Whitmore's research extended beyond mining engineering. He published a paper with another academic on “The theory of the flow of blood in narrow tubes” in the American Journal of Physiology in 1959. This publication led to research in Great Britain and the United States on the behaviour of blood in the circulation system, which had parallels to his study of the flow of particles in his mineral research.

== Move to Australia ==
In 1967, Whitmore was appointed to the Chair of Mining and Metallurgical Engineering at the University of Queensland. His chief programs were to appoint new staff to the department as the mining boom was increasing demand for graduate engineers and to push forward with the move of the department to the St Lucia campus of the university. He developed links with industry which led to the establishment of a number of scholarships and support from MIM Holdings Ltd for the creation of a Mineral Research Centre. The Julius Kruttschnitt Mineral Research Centre was opened in 1970 to recognise the work of Kruttschnitt who had been a former chairman of MIM Holdings. It was located at the university's experimental mine site at Indooroopilly.

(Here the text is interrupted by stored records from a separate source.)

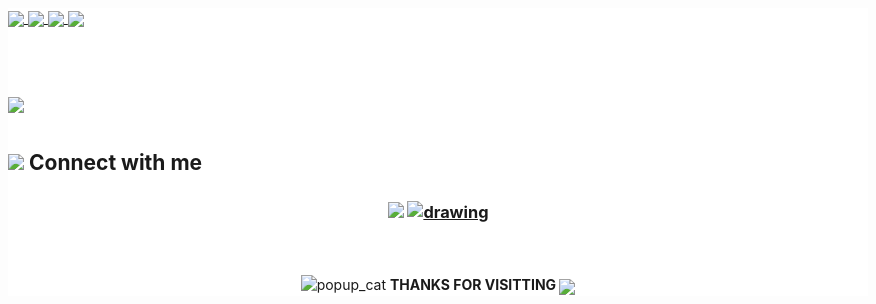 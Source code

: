 <a href="https://github.com/vhtnguyen/Media-player-WPF">
  <img align="center" src="https://github-readme-stats-git-masterrstaa-rickstaa.vercel.app/api/pin/?username=vhtnguyen&repo=Media-player-WPF&theme=rose_pine" />
</a>

<a href="https://github.com/vhtnguyen/Maze-solver">
  <img align="center" src="https://github-readme-stats-git-masterrstaa-rickstaa.vercel.app/api/pin/?username=vhtnguyen&repo=Maze-solver&theme=highcontrast" />
  </a>

  <a href="https://github.com/vhtnguyen/Money-Heist">
  <img align="center" src="https://github-readme-stats-git-masterrstaa-rickstaa.vercel.app/api/pin/?username=vhtnguyen&repo=Money-Heist&theme=blue-green" />
</a>

<a href="https://github.com/vhtnguyen/ZuaTiengViet">
  <img align="center" src="https://github-readme-stats-git-masterrstaa-rickstaa.vercel.app/api/pin/?username=vhtnguyen&repo=ZuaTiengViet&theme=gotham" />
</a>




</p>

<br><br>

<img src="https://user-images.githubusercontent.com/73097560/115834477-dbab4500-a447-11eb-908a-139a6edaec5c.gif">

<h2><img src='https://raw.githubusercontent.com/ShahriarShafin/ShahriarShafin/main/Assets/handshake.gif' width="50px">  Connect with me</h2>

<h3 align="center">
<a href="https://www.linkedin.com/in/nguyenvht/">
<img src="https://logos-world.net/wp-content/uploads/2020/05/Linkedin-Logo.jpg" width="120"/></a>
<a href="https://github.com/vhtnguyen/">
<img src="https://allvectorlogo.com/img/2021/12/github-logo-vector.png" alt="drawing" width="120"/></a>
</h3>
<br>
<p align="center"><img alt="popup_cat" src="https://raw.githubusercontent.com/dev-akshat/archive/main/images/gifs/others/giphy.webp" width="50"> <b>THANKS FOR VISITTING </b><img src="https://emojis.slackmojis.com/emojis/images/1579216111/7550/pikachu_wave.gif?1579216111" align="center"width="40" /></p>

Whitmore pursued the creation of a chair in Metallurgy, and worked with the Department of Geology and Mineralogy to establish the Mineral Industry Advisory Committee which was chaired by industry representatives. He was Dean of the Faculty of Engineering between 1974 and 1975. He stepped back as head of the department in 1976 to remain Professor of Mining and Metallurgical Engineering and pursued the creation of several histories of the exploration of coal in Queensland and engineering heritage. He retired in 1985 and was made Emeritus Professor, a role which led him to pursue historical studies in Brisbane and Ipswich, including heritage studies of smelters in north Queensland, the Mount Crosby water treatment station and the Tower Mill at Spring Hill. He also undertook industrial archaeology studies of coke oven technologies, the Rhondda colliery and sawmill in the Ipswich region. He had contributed to over 40 historical papers and books during his later career.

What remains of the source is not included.